I hope you enjoy the tutorial and working with persistant data with d3!


d3: scales, and color.

In protovis, scales were super-useful in just about everything. That much hasn’t changed in d3, even though d3.scale is a bit different from pv.Scale. (do note that d3.scale is in lowercase for starters).

Scales: the main idea

Simply put: scales transform a number in a certain interval (called the domain) into a number in another interval (called the range).
an example of how scales work
For instance, let’s suppose you know your data is always over 20 and always below 80. You would like to plot it, say, in a bar chart, which can be only 120 pixels tall.
You could, obviously, do the math:

.attr("height", function(d) {return (d-20)*2;})

But what if you suddenly have more or less space? or your data changes? you’d have to go back to the entrails of your code and make the change. This is very error prone. So instead, you can use a scale:

var y=d3.scale.linear().domain(20,80).range(0,120);
.attr("height", y)

this is much simpler, elegant, and easy to maintain. Oh, and the latter notation is equivalent to

.attr("height", function(d) {return y(d);})

… only more legible and shorter.
And, there are tons of possibility with scales.

Fun with scales

In d3, quantitative scales can be of several types:

  • linear scales (including quantize and quantile scales,
  • logarithmic scales,
  • power scales (including square root scales)
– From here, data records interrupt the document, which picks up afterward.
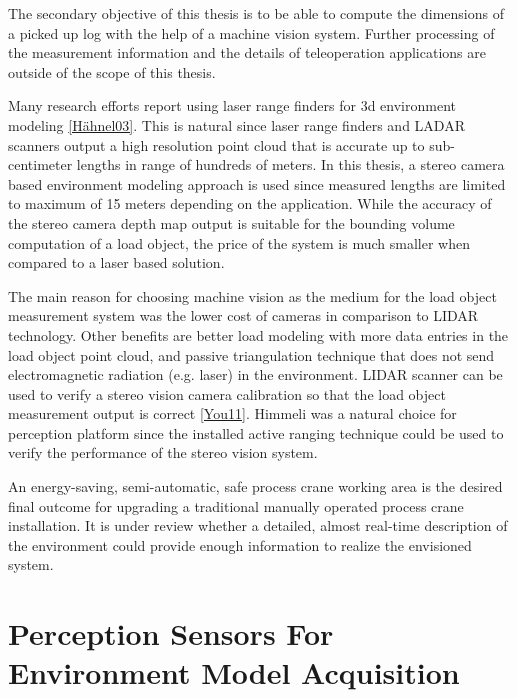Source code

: \documentclass[12pt,a4paper,oneside,pdftex]{report}
\begin{document}
The secondary objective of this thesis is to be able to compute the dimensions of a picked up log with the help of a machine vision system. Further processing of the measurement information and the details of teleoperation applications are outside of the scope of this thesis.

Many research efforts report using laser range finders for 3d environment modeling \ref{Hähnel03}. This is natural since laser range finders and LADAR scanners output a high resolution point cloud that is accurate up to sub-centimeter lengths in range of hundreds of meters. In this thesis, a stereo camera based environment modeling approach is used since measured lengths are limited to maximum of 15 meters depending on the application. While the accuracy of the stereo camera depth map output is suitable for the bounding volume computation of a load object, the price of the system is much smaller when compared to a laser based solution. 

The main reason for choosing machine vision as the medium for the load object measurement system was the lower cost of cameras in comparison to LIDAR technology. Other benefits are better load modeling with more data entries in the load object point cloud, and passive triangulation technique that does not send electromagnetic radiation (e.g. laser) in the environment. LIDAR scanner can be used to verify a stereo vision camera calibration so that the load object measurement output is correct \ref{You11}. Himmeli was a natural choice for perception platform since the installed active ranging technique could be used to verify the performance of the stereo vision system.


An energy-saving, semi-automatic, safe process crane working area is the desired final outcome for upgrading a traditional manually operated process crane installation. It is under review whether a detailed, almost real-time description of the environment could provide enough information to realize the envisioned system.

\chapter{Perception Sensors For Environment Model Acquisition}
\label{chapter:perception_sensors_for_environment_model_acquisition}
\end{document}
While they behave differently, they have a lot in common.

Domain and range

For all scales, with the exception of quantize and quantile scales which are a bit different, domain and range work the same.
First, note that unlike in protovis, domain and range take an array as argument. Compare:

var y=pv.Scale.linear().range(20,60).domain(0,120);
var y=d3.scale.linear().range([20,60]).domain([0,120]);

This is because contrary to protovis, where domain could be a whole dataset, in d3, domain contains the bounds of the interval that is going to be transformed.
Typically, this is two numbers. If this is more, we are talking about a polypoint scale: there are as many segments in the intervals as there are numbers in the domain (minus one). The range must have as many numbers, and so as many segments. When using the scale, if a number is in the n-th segment of the domain, it is transformed into a number in the n-th segment of the range.
illustration of a multipoint scale
With this example, 30 finds itself in the first segment of the domain. So it’s transformed to a value in the first segment of the range. 60, however, is in the 2nd segment, so it’s transformed into a value in the 2nd segment of the range.
Also, bounds of domain and range need not be numbers, as long as they can be converted to numbers. One useful examples are colors. Color names can be used as range, for instance, to create color ramps:

var ramp=d3.scale.linear().domain([0,100]).range(["red","blue"]);

This will transform any value betwen 0 and 100 into the corresponding color between red and blue.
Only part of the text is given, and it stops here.